Linux - NFS: Tuning nfsd Threads and TCP Windows for 10Gbps+ Storage
The Problem: The 100MB/s Ceiling
You have a high-speed 10Gbps network and a fast SSD-backed storage server. Yet, when mounting via NFS, your rsync or database backups are capped at around 110-120MB/s (the limit of a 1Gbps link). You check iperf3, and the network is fine. The bottleneck is the NFS server configuration.
Advanced Solution 1: nfsd Thread Count
By default, most Linux distributions start the NFS server with only 8 threads. Each thread can handle one I/O request at a time. In a multi-client environment or even with a single high-concurrency client, these 8 threads become saturated instantly.
Implementation
Edit /etc/default/nfs-kernel-server (Debian/Ubuntu) or /etc/sysconfig/nfs (RHEL):
1
2
# Increase from 8 to 128 or 256
RPCNFSDCOUNT=128
Restart the service: sudo systemctl restart nfs-kernel-server.
Advanced Solution 2: Buffer Sizes (rsize/wsize)
The default rsize and wsize (read/write block sizes) are often 32KB or 64KB. For 10Gbps networks, this results in massive packet overhead. You should increase this to 1MB (1048576).
Implementation (Client Side)
1
mount -t nfs -o rsize=1048576,wsize=1048576,noatime,async,hard,intr 10.0.0.1:/data /mnt
Troubleshooting Key Considerations
- The ‘Sync’ performance killer: If you export with
sync, every write must be committed to the physical disk before the server acknowledges. This is safe but extremely slow. If you have a battery-backed RAID controller or ZFS with an Optane SLOG, you can useasyncsafely, or tune the client to useasyncmounts. - NFS v4.1+ and Session Trunking: If you have multiple NICs, use NFS v4.1 or v4.2. It supports better concurrency and “Session Trunking,” which is similar to multi-path I/O.

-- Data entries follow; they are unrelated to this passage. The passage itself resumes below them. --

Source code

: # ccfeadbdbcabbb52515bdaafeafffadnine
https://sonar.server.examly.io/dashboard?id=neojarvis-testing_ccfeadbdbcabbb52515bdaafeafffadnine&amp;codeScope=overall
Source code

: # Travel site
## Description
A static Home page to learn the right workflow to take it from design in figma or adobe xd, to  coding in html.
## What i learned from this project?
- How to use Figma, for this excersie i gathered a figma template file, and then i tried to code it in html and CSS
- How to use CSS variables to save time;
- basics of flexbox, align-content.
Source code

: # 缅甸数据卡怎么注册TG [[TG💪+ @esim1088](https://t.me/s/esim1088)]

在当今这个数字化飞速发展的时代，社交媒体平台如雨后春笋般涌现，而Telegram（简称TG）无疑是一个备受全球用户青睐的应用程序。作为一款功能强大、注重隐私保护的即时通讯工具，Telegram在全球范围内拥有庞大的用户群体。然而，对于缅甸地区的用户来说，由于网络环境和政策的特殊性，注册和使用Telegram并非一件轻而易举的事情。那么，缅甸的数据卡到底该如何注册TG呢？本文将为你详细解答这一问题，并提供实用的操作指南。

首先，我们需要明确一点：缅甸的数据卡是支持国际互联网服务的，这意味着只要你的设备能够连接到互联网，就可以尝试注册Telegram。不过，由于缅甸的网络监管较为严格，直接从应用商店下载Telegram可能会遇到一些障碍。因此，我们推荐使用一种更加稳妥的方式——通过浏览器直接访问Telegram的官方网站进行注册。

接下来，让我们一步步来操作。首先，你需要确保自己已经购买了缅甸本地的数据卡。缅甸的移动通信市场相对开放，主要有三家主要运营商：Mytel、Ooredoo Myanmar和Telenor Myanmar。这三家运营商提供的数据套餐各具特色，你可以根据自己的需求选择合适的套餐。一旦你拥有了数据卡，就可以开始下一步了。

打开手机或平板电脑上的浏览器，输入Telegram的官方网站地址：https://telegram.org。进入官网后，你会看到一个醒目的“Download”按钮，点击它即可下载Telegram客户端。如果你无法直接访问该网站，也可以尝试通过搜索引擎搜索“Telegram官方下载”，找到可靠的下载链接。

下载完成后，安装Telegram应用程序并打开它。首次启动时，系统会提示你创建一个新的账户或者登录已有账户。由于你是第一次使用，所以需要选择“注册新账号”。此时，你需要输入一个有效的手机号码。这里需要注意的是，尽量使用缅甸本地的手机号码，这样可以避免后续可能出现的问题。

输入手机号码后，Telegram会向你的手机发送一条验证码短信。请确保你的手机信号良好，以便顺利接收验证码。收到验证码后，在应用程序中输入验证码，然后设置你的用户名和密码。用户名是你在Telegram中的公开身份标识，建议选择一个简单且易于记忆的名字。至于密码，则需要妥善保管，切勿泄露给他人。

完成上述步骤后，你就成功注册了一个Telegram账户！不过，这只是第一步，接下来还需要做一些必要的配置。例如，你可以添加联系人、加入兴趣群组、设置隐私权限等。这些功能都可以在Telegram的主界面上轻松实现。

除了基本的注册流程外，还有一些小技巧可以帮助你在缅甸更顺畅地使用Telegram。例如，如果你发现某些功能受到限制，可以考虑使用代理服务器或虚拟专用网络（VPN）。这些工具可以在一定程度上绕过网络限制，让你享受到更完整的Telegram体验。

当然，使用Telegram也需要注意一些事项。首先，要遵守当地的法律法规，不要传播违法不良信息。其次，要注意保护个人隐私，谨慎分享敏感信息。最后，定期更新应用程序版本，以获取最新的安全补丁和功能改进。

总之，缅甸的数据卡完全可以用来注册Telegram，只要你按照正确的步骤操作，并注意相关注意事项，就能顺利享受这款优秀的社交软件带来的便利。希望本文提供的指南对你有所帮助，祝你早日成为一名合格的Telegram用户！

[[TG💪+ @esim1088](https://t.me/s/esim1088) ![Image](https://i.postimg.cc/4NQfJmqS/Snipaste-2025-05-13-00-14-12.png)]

- The ‘stale file handle’ ghost: This usually happens when a directory is removed/recreated on the server while the client has it open. On a production ready system, always use the
hard,intrmount options to ensure the client retries instead of just “hanging” the application.
Summary
NFS is a 40-year-old protocol that still powers most of the world’s Linux clusters. Its default settings are tuned for the 1990s. By increasing thread counts and aligning buffer sizes to modern network speeds, you can unlock the true performance of your storage infrastructure.